- WHAT IS REQUIRED:
Work out the number of lines with the word "Concrete" in the material below, then reply with that number only.

- INPUT DATA:
------------------------------------

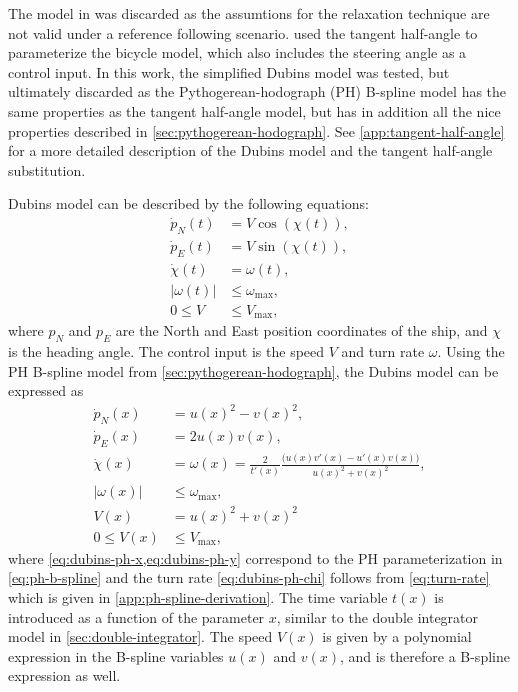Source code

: The model in \cite{Wang2020} was discarded as the assumtions for the relaxation technique are not valid under a reference following scenario. \cite{mercy2017spline} used the tangent half-angle to parameterize the bicycle model, which also includes the steering angle as a control input. In this work, the simplified Dubins model was tested, but ultimately discarded as the Pythogerean-hodograph (PH) B-spline model has the same properties as the tangent half-angle model, but has in addition all the nice properties described in \cref{sec:pythogerean-hodograph}. See \cref{app:tangent-half-angle} for a more detailed description of the Dubins model and the tangent half-angle substitution.

Dubins model can be described by the following equations:
\begin{subequations}\label{eq:dubins-model}
    \begin{align}
        \dot p_N(t) &= V \cos(\chi(t)),       \label{eq:dubins-x} \\
        \dot p_E(t) &= V \sin(\chi(t)),       \label{eq:dubins-y} \\
        \dot \chi(t) &= \omega(t),          \label{eq:dubins-chi} \\
        |\omega(t)| &\leq \omega_{\max}, \label{eq:dubins-omega} \\
        0 \leq V &\leq V_{\max},      \label{eq:dubins-V} 
    \end{align}
\end{subequations}
where $p_N$ and $p_E$ are the North and East position coordinates of the ship, and $\chi$ is the heading angle. The control input is the speed $V$ and turn rate $\omega$. Using the PH B-spline model from \cref{sec:pythogerean-hodograph}, the Dubins model can be expressed as
\begin{subequations}\label{eq:dubins-model-ph}
    \begin{align}
        \dot p_N(x) &= u(x)^2 - v(x)^2, \label{eq:dubins-ph-x} \\
        \dot p_E(x) &= 2u(x)v(x),       \label{eq:dubins-ph-y} \\
        \dot \chi(x) &= \omega(x) 
        = \frac{2}{t'(x)}\frac{\big(u(x)v'(x) - u'(x)v(x)\big)}{u(x)^2 + v(x)^2},  \label{eq:dubins-ph-chi} \\
        |\omega(x)| &\leq \omega_{\max},  \\
        V(x) &= u(x)^2 + v(x)^2 \\
        0 \leq V(x) &\leq V_{\max}, 
    \end{align}
\end{subequations}
where \cref{eq:dubins-ph-x,eq:dubins-ph-y} correspond to the PH parameterization in \cref{eq:ph-b-spline} and the turn rate \cref{eq:dubins-ph-chi} follows from \cref{eq:turn-rate} which is given in \cref{app:ph-spline-derivation}. The time variable $t(x)$ is introduced as a function of the parameter $x$, similar to the double integrator model in \cref{sec:double-integrator}. The speed $V(x)$ is given by a polynomial expression in the B-spline variables $u(x)$ and $v(x)$, and is therefore a B-spline expression as well. 

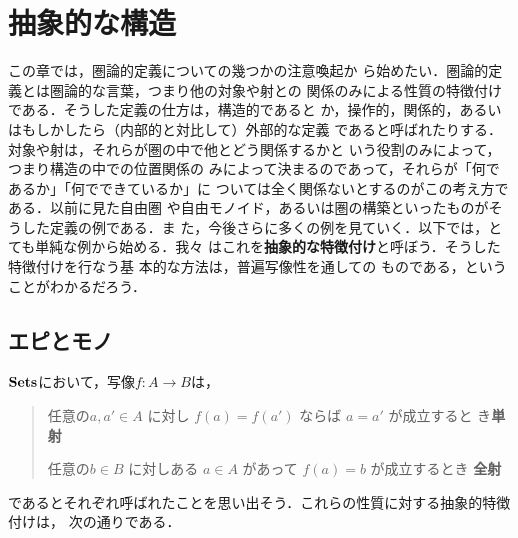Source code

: \chapter{抽象的な構造}\label{Ch:Abstract Structure}
この章では，圏論的定義についての幾つかの注意喚起か
ら始めたい．圏論的定義とは圏論的な言葉，つまり他の対象や射との
関係のみによる性質の特徴付けである．そうした定義の仕方は，構造的であると
か，操作的，関係的，あるいはもしかしたら（内部的と対比して）外部的な定義
であると呼ばれたりする．対象や射は，それらが圏の中で他とどう関係するかと
いう役割のみによって，つまり構造の中での位置関係の
みによって決まるのであって，それらが「何であるか」「何でできているか」に
ついては全く関係ないとするのがこの考え方である．以前に見た自由圏
や自由モノイド，あるいは圏の構築といったものがそうした定義の例である．ま
た，今後さらに多くの例を見ていく．以下では，とても単純な例から始める．我々
はこれを{\bfseries 抽象的な特徴付け}と呼ぼう．そうした特徴付けを行なう基
本的な方法は，普遍写像性を通しての
ものである，ということがわかるだろう．

\section{エピとモノ}
$\mathbf{Sets}$において，写像$f: A\to B$は，
\begin{quotation}
 任意の$a, a' \in A$ に対し $f(a) = f(a')$ ならば $a = a'$ が成立すると
 き{\bfseries 単射}

 任意の$b \in B$ に対しある $a \in A$ があって $f(a) = b$ が成立するとき
 {\bfseries 全射}
\end{quotation}
であるとそれぞれ呼ばれたことを思い出そう．これらの性質に対する抽象的特徴付けは，
次の通りである．

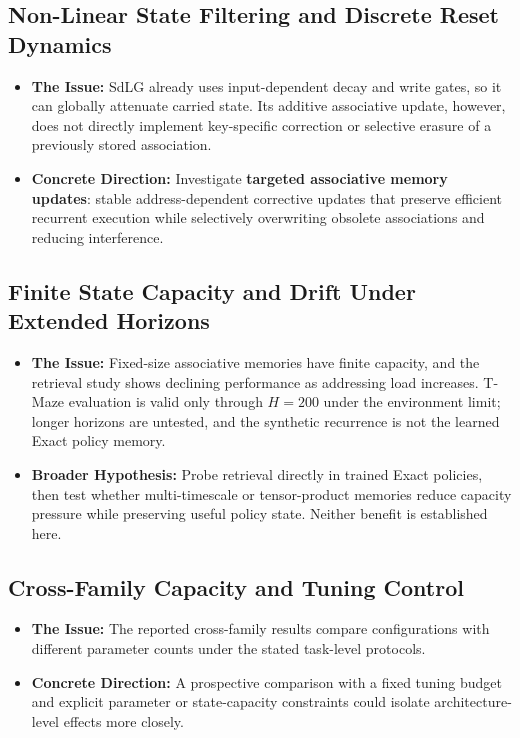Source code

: \subsection{Non-Linear State Filtering and Discrete Reset Dynamics}
\begin{itemize}
    \item \textbf{The Issue:} SdLG already uses input-dependent decay and write gates, so it can globally attenuate carried state. Its additive associative update, however, does not directly implement key-specific correction or selective erasure of a previously stored association.
    \item \textbf{Concrete Direction:} Investigate \textbf{targeted associative memory updates}: stable address-dependent corrective updates that preserve efficient recurrent execution while selectively overwriting obsolete associations and reducing interference.
\end{itemize}

\subsection{Finite State Capacity and Drift Under Extended Horizons}
\begin{itemize}
    \item \textbf{The Issue:} Fixed-size associative memories have finite capacity, and the retrieval study shows declining performance as addressing load increases. T-Maze evaluation is valid only through $H=200$ under the environment limit; longer horizons are untested, and the synthetic recurrence is not the learned Exact policy memory.
    \item \textbf{Broader Hypothesis:} Probe retrieval directly in trained Exact policies, then test whether multi-timescale or tensor-product memories reduce capacity pressure while preserving useful policy state. Neither benefit is established here.
\end{itemize}

\subsection{Cross-Family Capacity and Tuning Control}
\begin{itemize}
    \item \textbf{The Issue:} The reported cross-family results compare configurations with different parameter counts under the stated task-level protocols.
    \item \textbf{Concrete Direction:} A prospective comparison with a fixed tuning budget and explicit parameter or state-capacity constraints could isolate architecture-level effects more closely.
\end{itemize}

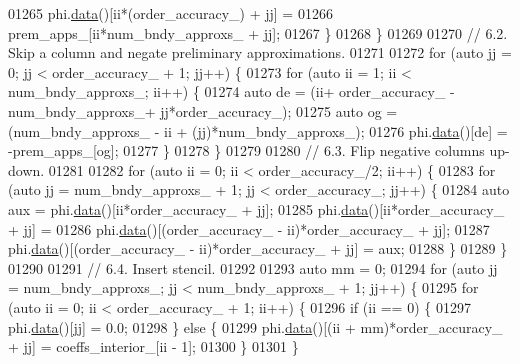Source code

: \begin{DoxyCode}
{{01265         phi.\hyperlink{classmtk_1_1DenseMatrix_a0c33b8a9e01d157c61ddbdf807c25d84}{data}()[ii*(order\_accuracy\_) + jj] =
01266           prem\_apps\_[ii*num\_bndy\_approxs\_ + jj];
01267       \}
01268     \}
01269 
01270     \textcolor{comment}{// 6.2. Skip a column and negate preliminary approximations.}
01271 
01272     \textcolor{keywordflow}{for} (\textcolor{keyword}{auto} jj = 0; jj < order\_accuracy\_ + 1; jj++) \{
01273       \textcolor{keywordflow}{for} (\textcolor{keyword}{auto} ii = 1; ii < num\_bndy\_approxs\_; ii++) \{
01274         \textcolor{keyword}{auto} de = (ii+ order\_accuracy\_ - num\_bndy\_approxs\_+ jj*order\_accuracy\_);
01275         \textcolor{keyword}{auto} og = (num\_bndy\_approxs\_ - ii + (jj)*num\_bndy\_approxs\_);
01276         phi.\hyperlink{classmtk_1_1DenseMatrix_a0c33b8a9e01d157c61ddbdf807c25d84}{data}()[de] = -prem\_apps\_[og];
01277       \}
01278     \}
01279 
01280     \textcolor{comment}{// 6.3. Flip negative columns up-down.}
01281 
01282     \textcolor{keywordflow}{for} (\textcolor{keyword}{auto} ii = 0; ii < order\_accuracy\_/2; ii++) \{
01283       \textcolor{keywordflow}{for} (\textcolor{keyword}{auto} jj = num\_bndy\_approxs\_ + 1; jj < order\_accuracy\_; jj++) \{
01284         \textcolor{keyword}{auto} aux = phi.\hyperlink{classmtk_1_1DenseMatrix_a0c33b8a9e01d157c61ddbdf807c25d84}{data}()[ii*order\_accuracy\_ + jj];
01285         phi.\hyperlink{classmtk_1_1DenseMatrix_a0c33b8a9e01d157c61ddbdf807c25d84}{data}()[ii*order\_accuracy\_ + jj] =
01286           phi.\hyperlink{classmtk_1_1DenseMatrix_a0c33b8a9e01d157c61ddbdf807c25d84}{data}()[(order\_accuracy\_ - ii)*order\_accuracy\_ + jj];
01287         phi.\hyperlink{classmtk_1_1DenseMatrix_a0c33b8a9e01d157c61ddbdf807c25d84}{data}()[(order\_accuracy\_ - ii)*order\_accuracy\_ + jj] = aux;
01288       \}
01289     \}
01290 
01291     \textcolor{comment}{// 6.4. Insert stencil.}
01292 
01293     \textcolor{keyword}{auto} mm = 0;
01294     \textcolor{keywordflow}{for} (\textcolor{keyword}{auto} jj = num\_bndy\_approxs\_; jj < num\_bndy\_approxs\_ +  1; jj++) \{
01295       \textcolor{keywordflow}{for} (\textcolor{keyword}{auto} ii = 0; ii < order\_accuracy\_ + 1; ii++) \{
01296         \textcolor{keywordflow}{if} (ii == 0) \{
01297           phi.\hyperlink{classmtk_1_1DenseMatrix_a0c33b8a9e01d157c61ddbdf807c25d84}{data}()[jj] = 0.0;
01298         \} \textcolor{keywordflow}{else} \{
01299           phi.\hyperlink{classmtk_1_1DenseMatrix_a0c33b8a9e01d157c61ddbdf807c25d84}{data}()[(ii + mm)*order\_accuracy\_ + jj] = coeffs\_interior\_[ii - 1];
01300         \}
01301       \}
}}
\end{DoxyCode}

------------------------------------

- ANSWER FOR THIS EXERCISE:
2